Extracted data:
====

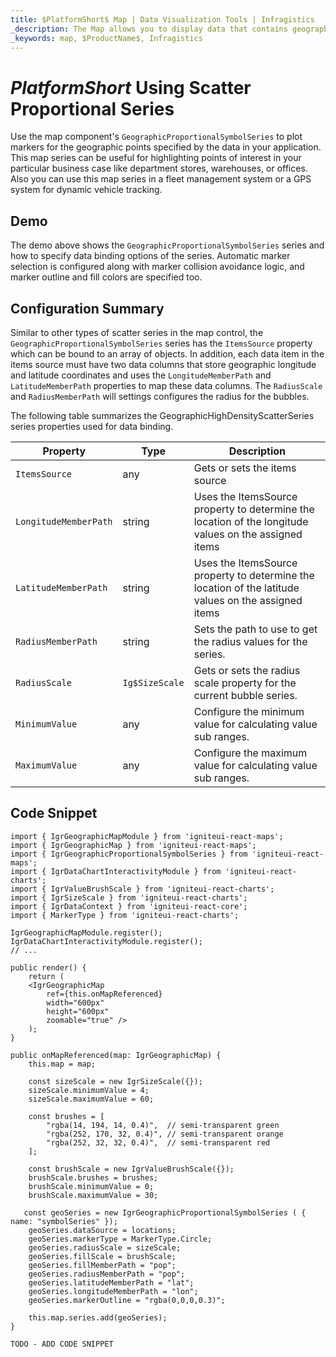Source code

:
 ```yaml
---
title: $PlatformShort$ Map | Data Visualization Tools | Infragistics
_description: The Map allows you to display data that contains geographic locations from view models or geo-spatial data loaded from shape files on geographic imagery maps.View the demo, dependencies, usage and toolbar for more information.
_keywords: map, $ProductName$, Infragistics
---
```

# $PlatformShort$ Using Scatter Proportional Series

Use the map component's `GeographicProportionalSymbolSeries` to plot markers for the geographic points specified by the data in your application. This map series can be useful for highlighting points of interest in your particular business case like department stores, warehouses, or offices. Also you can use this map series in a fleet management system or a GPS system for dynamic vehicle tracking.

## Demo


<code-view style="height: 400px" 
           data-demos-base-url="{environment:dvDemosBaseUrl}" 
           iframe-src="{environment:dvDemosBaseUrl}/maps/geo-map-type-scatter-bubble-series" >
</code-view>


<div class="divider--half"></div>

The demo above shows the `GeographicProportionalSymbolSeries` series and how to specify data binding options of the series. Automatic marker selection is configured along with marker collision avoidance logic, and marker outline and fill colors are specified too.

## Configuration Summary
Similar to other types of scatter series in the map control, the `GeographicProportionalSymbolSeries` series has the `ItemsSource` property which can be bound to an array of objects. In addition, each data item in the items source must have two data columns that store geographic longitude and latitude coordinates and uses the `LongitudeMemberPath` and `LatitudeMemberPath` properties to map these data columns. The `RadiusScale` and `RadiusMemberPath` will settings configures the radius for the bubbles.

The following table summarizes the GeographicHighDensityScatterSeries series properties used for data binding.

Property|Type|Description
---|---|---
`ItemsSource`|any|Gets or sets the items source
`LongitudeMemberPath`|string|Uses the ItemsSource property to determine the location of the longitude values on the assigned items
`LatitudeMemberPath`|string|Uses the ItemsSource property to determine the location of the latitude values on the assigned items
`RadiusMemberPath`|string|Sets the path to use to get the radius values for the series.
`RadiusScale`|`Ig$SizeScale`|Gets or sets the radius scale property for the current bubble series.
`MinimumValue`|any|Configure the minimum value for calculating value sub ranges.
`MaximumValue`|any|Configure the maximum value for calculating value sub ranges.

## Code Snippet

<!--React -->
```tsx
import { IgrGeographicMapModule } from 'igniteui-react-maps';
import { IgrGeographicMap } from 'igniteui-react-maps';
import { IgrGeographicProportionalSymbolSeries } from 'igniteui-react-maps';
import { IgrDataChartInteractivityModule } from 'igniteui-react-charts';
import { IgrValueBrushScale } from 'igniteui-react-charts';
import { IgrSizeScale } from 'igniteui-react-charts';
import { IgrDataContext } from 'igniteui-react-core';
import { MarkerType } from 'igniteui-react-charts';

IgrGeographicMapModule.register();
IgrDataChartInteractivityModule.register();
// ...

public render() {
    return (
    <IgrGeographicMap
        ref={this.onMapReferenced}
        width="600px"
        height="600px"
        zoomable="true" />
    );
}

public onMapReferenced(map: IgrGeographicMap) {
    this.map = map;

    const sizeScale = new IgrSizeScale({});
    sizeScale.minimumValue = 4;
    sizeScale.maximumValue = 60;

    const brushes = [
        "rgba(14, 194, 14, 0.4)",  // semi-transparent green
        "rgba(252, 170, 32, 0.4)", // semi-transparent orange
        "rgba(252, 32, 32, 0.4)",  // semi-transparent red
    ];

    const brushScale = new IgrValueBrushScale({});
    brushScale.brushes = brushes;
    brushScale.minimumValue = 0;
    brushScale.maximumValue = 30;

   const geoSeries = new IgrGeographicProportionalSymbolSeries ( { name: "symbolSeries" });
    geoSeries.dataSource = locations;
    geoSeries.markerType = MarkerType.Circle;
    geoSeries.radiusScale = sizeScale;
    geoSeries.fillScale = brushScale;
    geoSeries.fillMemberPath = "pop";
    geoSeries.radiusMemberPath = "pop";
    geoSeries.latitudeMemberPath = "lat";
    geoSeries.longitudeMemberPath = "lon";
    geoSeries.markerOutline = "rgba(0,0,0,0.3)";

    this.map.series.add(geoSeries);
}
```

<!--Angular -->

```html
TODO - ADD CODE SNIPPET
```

====

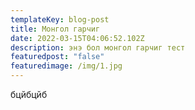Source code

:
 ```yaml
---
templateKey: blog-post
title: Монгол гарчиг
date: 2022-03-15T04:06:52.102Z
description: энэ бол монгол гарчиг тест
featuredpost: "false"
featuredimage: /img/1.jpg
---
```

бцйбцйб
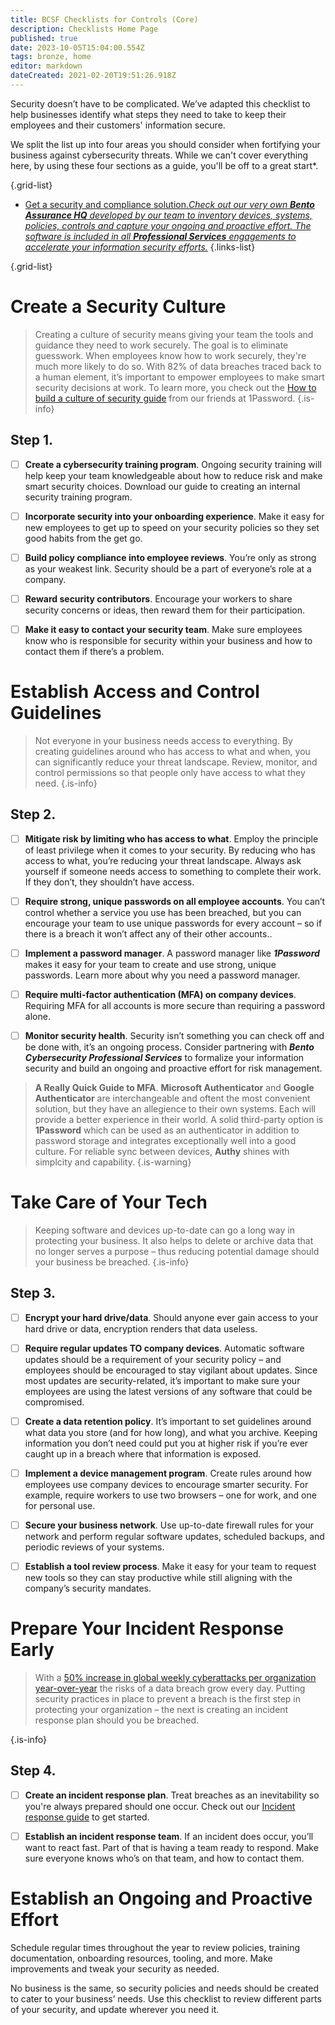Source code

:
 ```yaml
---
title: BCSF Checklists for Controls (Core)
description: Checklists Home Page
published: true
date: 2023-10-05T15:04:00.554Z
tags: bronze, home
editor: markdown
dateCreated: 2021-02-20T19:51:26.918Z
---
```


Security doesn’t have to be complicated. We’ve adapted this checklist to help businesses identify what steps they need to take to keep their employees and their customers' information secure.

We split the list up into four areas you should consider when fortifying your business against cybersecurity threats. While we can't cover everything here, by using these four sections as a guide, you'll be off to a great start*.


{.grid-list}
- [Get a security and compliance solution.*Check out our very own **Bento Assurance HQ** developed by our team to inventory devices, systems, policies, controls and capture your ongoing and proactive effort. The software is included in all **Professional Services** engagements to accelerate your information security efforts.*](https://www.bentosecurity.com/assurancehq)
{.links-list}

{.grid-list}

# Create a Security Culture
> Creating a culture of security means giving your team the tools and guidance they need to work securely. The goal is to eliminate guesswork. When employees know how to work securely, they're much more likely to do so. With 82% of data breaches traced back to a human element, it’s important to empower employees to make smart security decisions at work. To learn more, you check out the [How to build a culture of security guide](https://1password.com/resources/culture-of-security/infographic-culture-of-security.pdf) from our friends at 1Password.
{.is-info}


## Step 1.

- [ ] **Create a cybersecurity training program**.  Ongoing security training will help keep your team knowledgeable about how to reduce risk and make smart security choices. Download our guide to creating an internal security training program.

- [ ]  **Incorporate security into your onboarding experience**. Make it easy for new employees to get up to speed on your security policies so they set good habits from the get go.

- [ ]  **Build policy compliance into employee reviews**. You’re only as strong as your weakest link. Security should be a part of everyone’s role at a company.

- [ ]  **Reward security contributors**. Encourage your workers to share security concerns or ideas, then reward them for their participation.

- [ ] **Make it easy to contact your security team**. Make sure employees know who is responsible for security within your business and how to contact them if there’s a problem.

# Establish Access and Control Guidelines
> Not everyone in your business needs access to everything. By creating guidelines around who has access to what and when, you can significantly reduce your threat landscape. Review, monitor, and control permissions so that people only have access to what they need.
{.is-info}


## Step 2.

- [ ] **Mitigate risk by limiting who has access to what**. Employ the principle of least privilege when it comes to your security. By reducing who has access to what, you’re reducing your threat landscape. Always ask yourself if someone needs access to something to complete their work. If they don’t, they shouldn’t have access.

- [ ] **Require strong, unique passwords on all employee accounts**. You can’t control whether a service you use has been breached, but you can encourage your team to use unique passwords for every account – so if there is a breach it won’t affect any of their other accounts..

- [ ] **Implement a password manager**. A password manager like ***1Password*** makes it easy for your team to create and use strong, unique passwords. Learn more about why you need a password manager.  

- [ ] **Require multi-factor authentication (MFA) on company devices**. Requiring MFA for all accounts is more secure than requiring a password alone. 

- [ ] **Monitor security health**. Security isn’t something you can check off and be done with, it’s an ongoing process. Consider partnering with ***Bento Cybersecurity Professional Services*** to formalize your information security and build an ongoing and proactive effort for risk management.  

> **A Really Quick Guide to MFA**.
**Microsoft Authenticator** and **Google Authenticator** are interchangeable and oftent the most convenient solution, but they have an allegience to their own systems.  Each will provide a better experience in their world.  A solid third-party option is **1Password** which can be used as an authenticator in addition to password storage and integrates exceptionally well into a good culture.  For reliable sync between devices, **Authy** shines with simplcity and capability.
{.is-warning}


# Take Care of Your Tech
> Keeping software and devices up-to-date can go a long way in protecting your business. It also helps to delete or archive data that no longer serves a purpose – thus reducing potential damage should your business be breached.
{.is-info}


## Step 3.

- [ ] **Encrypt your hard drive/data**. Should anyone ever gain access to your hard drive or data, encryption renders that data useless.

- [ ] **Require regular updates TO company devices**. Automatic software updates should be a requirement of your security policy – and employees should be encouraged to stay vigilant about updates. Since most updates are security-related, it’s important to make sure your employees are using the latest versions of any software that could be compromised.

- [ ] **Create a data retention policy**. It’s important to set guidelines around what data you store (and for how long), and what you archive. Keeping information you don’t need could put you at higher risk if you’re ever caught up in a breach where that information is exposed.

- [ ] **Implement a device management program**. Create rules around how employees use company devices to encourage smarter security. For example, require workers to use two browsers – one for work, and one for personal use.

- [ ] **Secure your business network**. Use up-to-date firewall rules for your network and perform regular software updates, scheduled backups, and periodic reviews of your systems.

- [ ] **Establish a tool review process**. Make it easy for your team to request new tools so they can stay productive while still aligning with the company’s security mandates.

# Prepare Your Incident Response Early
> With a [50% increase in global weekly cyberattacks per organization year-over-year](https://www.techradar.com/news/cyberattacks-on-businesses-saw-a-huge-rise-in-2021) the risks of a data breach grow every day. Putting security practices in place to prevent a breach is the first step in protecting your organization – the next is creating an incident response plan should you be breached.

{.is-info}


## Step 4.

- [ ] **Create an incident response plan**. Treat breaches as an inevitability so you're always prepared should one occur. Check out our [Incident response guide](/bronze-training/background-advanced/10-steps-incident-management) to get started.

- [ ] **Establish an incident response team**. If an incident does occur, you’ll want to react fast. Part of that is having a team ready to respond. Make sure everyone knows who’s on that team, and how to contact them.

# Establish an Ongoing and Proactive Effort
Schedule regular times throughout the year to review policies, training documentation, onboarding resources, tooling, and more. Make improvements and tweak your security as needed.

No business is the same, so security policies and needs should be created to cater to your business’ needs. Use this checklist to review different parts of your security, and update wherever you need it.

====

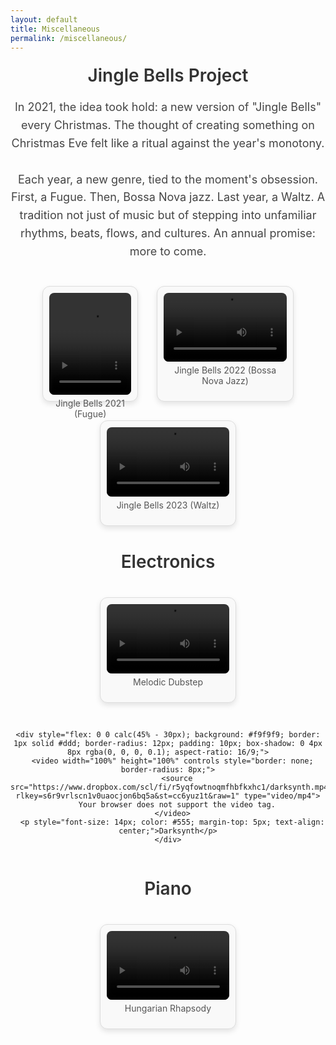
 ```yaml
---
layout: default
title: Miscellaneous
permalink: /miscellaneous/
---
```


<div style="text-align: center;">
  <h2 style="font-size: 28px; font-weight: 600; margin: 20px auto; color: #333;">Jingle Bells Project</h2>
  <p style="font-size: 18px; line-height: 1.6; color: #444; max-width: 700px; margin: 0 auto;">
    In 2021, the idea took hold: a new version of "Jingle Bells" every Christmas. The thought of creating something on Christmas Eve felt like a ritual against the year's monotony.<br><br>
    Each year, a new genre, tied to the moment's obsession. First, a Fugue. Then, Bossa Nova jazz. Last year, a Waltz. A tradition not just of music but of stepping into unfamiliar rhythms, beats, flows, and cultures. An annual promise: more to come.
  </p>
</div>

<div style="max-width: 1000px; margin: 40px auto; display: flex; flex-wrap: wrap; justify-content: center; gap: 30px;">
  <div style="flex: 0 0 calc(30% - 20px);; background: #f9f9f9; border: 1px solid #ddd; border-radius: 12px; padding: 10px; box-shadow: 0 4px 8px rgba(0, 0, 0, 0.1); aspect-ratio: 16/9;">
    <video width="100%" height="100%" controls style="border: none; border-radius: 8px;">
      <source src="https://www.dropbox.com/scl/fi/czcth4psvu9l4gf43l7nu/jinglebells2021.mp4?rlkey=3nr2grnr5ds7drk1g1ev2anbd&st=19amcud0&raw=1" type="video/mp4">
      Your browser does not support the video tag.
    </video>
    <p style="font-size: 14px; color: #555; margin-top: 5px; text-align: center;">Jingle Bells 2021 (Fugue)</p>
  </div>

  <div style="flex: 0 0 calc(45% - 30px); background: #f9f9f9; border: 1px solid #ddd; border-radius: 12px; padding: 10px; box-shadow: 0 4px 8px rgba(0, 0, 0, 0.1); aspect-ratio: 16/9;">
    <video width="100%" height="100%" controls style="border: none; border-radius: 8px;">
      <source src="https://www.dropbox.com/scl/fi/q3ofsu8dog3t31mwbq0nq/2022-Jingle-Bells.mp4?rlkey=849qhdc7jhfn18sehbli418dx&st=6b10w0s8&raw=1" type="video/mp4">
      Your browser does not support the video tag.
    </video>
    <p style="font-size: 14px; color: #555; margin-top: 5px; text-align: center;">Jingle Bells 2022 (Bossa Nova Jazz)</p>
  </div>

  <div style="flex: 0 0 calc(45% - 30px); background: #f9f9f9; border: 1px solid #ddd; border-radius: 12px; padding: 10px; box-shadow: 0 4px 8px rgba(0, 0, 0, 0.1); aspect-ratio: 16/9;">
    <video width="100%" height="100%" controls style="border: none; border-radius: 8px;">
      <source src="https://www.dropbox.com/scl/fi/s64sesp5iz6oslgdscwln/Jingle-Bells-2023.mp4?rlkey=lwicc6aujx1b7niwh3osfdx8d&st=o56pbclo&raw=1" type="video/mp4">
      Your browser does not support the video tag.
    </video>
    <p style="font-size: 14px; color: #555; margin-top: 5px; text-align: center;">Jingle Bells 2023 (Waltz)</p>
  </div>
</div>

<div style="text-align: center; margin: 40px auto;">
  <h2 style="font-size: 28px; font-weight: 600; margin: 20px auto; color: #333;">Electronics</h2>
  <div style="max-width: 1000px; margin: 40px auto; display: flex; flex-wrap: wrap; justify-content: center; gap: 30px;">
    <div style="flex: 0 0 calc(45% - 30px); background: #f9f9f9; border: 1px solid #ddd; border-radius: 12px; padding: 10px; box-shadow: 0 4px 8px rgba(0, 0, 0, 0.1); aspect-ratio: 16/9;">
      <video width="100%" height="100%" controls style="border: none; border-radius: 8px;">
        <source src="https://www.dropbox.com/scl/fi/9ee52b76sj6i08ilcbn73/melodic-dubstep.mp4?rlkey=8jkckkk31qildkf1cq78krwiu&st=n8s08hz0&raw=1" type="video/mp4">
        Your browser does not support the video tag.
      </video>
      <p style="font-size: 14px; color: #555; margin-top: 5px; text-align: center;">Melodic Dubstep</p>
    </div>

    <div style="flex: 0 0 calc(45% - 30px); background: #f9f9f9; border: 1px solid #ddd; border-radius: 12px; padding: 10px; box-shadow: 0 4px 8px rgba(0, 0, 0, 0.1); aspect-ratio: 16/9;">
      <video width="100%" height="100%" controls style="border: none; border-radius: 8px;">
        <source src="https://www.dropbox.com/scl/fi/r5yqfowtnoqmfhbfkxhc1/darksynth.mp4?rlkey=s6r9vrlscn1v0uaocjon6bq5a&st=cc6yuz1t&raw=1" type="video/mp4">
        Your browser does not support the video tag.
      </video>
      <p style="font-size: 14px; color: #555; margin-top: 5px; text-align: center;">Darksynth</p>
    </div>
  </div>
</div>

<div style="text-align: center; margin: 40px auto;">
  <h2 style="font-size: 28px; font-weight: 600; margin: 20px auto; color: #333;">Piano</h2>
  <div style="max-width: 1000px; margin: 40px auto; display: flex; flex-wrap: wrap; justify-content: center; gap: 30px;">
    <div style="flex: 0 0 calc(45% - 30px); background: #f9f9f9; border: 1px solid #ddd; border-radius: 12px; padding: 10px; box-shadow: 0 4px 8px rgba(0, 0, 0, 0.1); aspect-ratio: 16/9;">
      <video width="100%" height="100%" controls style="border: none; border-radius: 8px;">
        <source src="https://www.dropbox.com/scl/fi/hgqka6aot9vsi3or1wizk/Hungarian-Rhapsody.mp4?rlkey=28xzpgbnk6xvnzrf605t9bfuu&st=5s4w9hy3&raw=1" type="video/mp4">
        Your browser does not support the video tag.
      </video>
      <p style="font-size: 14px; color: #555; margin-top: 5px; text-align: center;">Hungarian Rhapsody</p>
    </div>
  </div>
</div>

====

Problem details:
The answer must be every line from the entries above that holds the string "weight".

Written solution:
  <h2 style="font-size: 28px; font-weight: 600; margin: 20px auto; color: #333;">Jingle Bells Project</h2>
  <h2 style="font-size: 28px; font-weight: 600; margin: 20px auto; color: #333;">Electronics</h2>
  <h2 style="font-size: 28px; font-weight: 600; margin: 20px auto; color: #333;">Piano</h2>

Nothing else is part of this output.